İran, Gürcistan`la ilişkilerini ise Batı ve Rusya etkisinden kurtarmaya çalışıyor. Kendi bünyesinde farklı etnik unsurlar bulunan İran, Gürcistan`ın toprak bütünlüğüne saygı duyuyor. Ancak Gürcistan`ın özellikle 11 Eylül ve renkli devrimden sonra ABD ve NATO ile sıkı işbirliğine gitmesi, İran`ın Batı`ya karşı Rusya menfaatlerini söylem bazında da olsa desteklemesini gerektirdi.
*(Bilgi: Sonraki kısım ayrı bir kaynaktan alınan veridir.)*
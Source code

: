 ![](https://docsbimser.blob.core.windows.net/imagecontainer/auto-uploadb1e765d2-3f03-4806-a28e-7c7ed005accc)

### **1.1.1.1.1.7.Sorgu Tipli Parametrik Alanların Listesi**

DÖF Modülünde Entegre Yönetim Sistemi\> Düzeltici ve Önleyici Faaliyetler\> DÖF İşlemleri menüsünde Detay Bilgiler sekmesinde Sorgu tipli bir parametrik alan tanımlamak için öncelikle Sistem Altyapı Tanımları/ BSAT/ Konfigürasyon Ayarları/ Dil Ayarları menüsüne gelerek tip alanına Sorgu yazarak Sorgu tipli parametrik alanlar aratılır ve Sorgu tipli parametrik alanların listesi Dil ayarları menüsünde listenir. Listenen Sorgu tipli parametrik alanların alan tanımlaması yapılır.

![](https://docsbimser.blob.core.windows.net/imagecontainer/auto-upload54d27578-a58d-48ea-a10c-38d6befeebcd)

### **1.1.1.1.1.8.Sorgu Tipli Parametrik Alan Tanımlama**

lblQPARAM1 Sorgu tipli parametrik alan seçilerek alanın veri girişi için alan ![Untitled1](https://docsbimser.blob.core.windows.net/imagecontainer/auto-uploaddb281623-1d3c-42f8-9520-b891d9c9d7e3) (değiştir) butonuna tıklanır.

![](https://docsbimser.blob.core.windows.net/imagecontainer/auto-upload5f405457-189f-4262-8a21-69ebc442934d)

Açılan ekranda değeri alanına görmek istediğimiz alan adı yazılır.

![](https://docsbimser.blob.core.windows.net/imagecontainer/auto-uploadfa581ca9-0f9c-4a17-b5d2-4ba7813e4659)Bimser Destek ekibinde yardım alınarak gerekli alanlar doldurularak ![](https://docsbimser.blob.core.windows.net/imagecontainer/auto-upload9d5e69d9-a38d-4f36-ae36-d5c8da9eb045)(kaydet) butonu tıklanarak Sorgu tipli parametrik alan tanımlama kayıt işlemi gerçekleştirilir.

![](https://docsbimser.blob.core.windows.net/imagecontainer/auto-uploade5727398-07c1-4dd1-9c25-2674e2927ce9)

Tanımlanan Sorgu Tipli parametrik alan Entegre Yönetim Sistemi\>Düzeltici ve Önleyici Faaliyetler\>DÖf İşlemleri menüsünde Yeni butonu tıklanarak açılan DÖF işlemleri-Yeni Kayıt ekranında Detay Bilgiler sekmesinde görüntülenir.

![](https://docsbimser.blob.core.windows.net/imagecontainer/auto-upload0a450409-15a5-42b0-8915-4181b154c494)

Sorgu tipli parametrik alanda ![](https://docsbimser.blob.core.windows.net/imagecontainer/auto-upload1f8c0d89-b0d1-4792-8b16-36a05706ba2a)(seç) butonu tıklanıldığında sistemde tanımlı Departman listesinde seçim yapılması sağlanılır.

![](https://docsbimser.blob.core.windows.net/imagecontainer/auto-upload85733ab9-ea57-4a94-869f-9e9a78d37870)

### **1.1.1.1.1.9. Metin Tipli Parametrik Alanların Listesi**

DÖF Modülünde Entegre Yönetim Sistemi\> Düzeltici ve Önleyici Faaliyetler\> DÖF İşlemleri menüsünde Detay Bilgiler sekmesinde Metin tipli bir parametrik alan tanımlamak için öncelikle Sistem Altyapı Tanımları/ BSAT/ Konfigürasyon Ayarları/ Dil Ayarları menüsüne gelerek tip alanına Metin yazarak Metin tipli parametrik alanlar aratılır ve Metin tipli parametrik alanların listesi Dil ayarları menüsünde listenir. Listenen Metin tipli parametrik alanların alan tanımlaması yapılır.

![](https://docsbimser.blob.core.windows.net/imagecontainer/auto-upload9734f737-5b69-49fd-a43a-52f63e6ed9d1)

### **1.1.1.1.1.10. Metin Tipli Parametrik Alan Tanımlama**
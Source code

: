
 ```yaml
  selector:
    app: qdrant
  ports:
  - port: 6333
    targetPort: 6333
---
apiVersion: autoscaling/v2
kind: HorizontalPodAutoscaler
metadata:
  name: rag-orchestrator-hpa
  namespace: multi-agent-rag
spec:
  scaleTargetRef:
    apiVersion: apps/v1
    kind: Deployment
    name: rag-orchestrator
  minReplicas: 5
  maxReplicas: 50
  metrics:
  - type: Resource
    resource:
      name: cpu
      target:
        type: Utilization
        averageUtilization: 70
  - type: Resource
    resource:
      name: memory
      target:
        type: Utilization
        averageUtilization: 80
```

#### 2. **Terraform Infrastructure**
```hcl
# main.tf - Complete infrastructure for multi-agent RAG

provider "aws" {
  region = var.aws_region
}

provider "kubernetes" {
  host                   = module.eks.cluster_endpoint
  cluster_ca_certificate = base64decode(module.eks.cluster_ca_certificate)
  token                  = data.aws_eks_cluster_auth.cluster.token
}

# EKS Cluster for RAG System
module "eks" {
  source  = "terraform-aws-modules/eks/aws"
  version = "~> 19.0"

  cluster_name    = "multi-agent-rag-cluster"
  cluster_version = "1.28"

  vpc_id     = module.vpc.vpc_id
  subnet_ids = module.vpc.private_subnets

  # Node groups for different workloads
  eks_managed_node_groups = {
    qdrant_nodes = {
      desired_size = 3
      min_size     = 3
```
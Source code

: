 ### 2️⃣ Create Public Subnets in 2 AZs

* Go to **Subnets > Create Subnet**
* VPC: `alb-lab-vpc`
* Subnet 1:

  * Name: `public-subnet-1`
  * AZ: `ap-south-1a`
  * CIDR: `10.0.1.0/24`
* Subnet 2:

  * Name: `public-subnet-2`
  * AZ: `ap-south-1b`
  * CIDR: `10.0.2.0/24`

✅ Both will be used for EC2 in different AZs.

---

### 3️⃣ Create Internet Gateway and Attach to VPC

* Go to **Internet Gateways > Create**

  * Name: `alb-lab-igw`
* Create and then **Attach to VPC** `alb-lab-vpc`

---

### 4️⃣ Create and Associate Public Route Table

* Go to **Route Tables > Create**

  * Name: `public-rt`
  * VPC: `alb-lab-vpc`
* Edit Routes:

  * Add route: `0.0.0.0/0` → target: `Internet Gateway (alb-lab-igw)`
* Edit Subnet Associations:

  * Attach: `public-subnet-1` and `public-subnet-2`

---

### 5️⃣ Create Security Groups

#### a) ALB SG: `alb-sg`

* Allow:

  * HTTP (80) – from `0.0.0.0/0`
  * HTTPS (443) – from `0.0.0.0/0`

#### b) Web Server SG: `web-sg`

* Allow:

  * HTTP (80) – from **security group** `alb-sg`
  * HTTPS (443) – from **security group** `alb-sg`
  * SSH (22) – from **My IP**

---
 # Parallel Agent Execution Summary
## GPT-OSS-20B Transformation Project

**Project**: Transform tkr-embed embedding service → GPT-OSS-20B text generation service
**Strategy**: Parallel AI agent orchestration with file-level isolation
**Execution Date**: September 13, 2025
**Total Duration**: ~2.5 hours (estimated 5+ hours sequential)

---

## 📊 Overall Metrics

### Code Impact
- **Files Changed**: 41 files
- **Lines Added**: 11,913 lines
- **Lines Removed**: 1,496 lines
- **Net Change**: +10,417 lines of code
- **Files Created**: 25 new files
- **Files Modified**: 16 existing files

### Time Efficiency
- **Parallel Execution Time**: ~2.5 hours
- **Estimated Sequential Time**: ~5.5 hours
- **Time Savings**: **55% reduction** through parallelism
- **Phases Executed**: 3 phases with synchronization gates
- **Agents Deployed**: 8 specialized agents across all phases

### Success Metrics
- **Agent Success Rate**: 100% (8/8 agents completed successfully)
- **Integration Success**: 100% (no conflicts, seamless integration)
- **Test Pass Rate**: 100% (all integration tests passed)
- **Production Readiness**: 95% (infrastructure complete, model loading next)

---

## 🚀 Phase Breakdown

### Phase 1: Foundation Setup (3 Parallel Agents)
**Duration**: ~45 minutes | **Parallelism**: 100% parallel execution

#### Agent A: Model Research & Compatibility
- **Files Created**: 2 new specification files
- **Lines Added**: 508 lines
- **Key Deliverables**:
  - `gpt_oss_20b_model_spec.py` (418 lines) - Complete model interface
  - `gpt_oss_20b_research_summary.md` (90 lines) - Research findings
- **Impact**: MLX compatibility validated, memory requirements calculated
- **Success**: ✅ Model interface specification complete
Geçtiğimiz yıllarda ortaya çıkan ABD`nin İran`ı Gürcistan üzerinden vuracağı söylentileri, İran`ın bu konudaki temkinli duruşu hakkında fikir verir. Gürcistan`ın zaman zaman ABD telkinleriyle İranlılara uyguladığı banka hesaplarını dondurma girişimi veya vize zorluğu çıkarması iki ülke ilişkilerinde sorun oluşturmuştu. İkili ilişkilerde İran`ın ABD, Gürcistan`ın ise Rusya endişeleri her zaman önemli rol oynamıştır. Tiflis ve Tahran`ın bu zorlu denklemde dengeyi bulma arayışı yeni dönemde değişecektir. Çünkü İran, Gürcistan için önemli bir bölgesel ortak olarak görülmektedir. Bu, bölgesel sıkışmışlıktan kurtulmak için bir zorunluluktur. İran ise Ermenistan`la kurduğu ekonomi ve enerji temelli ortaklıkları Gürcistan`a da uygulamaya hazır. Bunun için işadamlarını sürekli olarak Gürcistan`a yönlendirmektedir. Artık Tiflis-Tahran arasında daha verimli ortaklıklar gelişebilecektir.
İran`ın bölge ile ilişkileri bu minvaldedir. Türkiye ise Güney Kafkasya`da sadece iki ülke ile iyi ilişkilere sahip bir ülke olarak kısıtlı imkânlarla hareket etmeye devam edecektir. İran, Bakü-Tiflis-Erivan hattında yüksek düzeyli işbirlikleri sağlayabilir, enerji projeleri için Türkiye`nin transit koridor rolünü üstlenebilir. Bu süreçte Rusya`nın yaklaşımları da önemli bir konudur. Türkiye`nin İran`ı dengelemek için bölgede Rusya girişimlerini ne ölçüde destekleyeceği merak edilmektedir.